Eventually a stranger moves to town, a handsome and charismatic man named James who claims to be the nephew of an elderly neighbor. Patricia is first intrigued by him (he’s a novelty and she is, after all, stuck in a bit of a monotonous routine) but his arrival starts to coincide with a LOT of strange happenings, culminating in the disappearance of several children. Surprising probably no one, Patricia tries to warn her friends and family of her suspicions about James but is brushed aside, gaslit, and accused of reading too many true crime novels.

While The Southern Book Club’s Guide to Slaying Vampires was a truly captivating read, there’s so much to unpack within the narrative aside from just entertainment value. Though the 90s don’t feel that far away, it’s shocking and sad to read this in 2020 and see how easily dismissed Patricia’s suspicions and intuition are. She (and her fellow book club members) are expected to prioritize appearances, defer to their husbands, and squash their instincts, however strong, when they may cause a scandal. There’s also a lot of interesting juxtaposition in the depiction of the role of a homemaker- from the husbands (and even the wives) putting the work they do down because they don’t have careers to the instances where their homemaker skills literally save their lives. There’s a quite and often underestimated strength that the women all have and though it took a while, it was so satisfying to see it recognized, especially their grim determination and shocking efficiency.

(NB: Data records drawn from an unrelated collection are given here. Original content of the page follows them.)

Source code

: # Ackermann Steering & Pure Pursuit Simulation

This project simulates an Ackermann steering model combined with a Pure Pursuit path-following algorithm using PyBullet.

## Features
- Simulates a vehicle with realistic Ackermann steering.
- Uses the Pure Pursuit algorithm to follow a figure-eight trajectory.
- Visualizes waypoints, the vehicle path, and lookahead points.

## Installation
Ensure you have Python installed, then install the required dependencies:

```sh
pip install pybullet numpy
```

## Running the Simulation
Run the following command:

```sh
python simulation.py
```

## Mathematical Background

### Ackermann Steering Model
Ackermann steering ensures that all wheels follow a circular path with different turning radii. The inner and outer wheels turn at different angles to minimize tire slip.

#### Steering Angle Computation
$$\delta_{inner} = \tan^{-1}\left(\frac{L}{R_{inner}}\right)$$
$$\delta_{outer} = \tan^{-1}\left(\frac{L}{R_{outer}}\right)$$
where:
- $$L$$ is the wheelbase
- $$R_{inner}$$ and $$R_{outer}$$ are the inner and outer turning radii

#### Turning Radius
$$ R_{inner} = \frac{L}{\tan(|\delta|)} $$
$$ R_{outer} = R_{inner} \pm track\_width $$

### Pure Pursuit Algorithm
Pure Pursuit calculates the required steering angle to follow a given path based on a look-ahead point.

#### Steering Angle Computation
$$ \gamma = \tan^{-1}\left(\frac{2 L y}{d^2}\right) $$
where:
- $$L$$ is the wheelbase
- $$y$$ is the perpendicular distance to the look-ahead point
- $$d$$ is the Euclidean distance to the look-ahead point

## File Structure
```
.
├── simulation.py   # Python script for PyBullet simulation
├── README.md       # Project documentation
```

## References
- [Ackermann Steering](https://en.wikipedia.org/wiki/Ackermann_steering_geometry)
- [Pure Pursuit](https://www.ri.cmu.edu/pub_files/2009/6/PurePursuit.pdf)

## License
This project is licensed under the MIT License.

The novel definitely crossed into horror territory at some points for me for sure, and I’d be lying if I said there were some gross parts I had to skim past (especially involving rats, yuck). However, I found the story to have such a clever and unique spin on vampires that I hadn’t encountered before. The horror elements themselves served a purpose as well, often showing the true resilience of the women (especially Patricia) in the face of what many men would probably run from! It was also interesting to see how the story blended the horror, paranormal and true crime genres as well, since initially Patricia thinks she is dealing with your average, run of the mill serial killer (which would have been much easier, TBH).

The story is definitely a slow burn, and I was surprised at how long it took to come to a climax, and how many years it spanned. Yet despite that it was so satisfying to see these women finally come together and utilize all of their quirks and strengths to finally triumph, even if I wanted to shake each and every one at some point. There’s so much they had to overcome- from abusive husbands to social ostracism, angry children to blatant misogyny. It’s wild and gory and funny and smart, the perfect blend of so many different elements. I wish I could erase it from my brain just so I could experience reading it for the first time all over again!

Overall: While easy to assume it’s a campy, light read, The Southern Book Club’s Guide to Slaying Vampires is an intense, wild ride that’s unlike anything I’ve read before. If you’re not too sensitive to horror and want to read about an unlikely group of women who harness their everyday skills against an agent of evil, I highly recommend this one!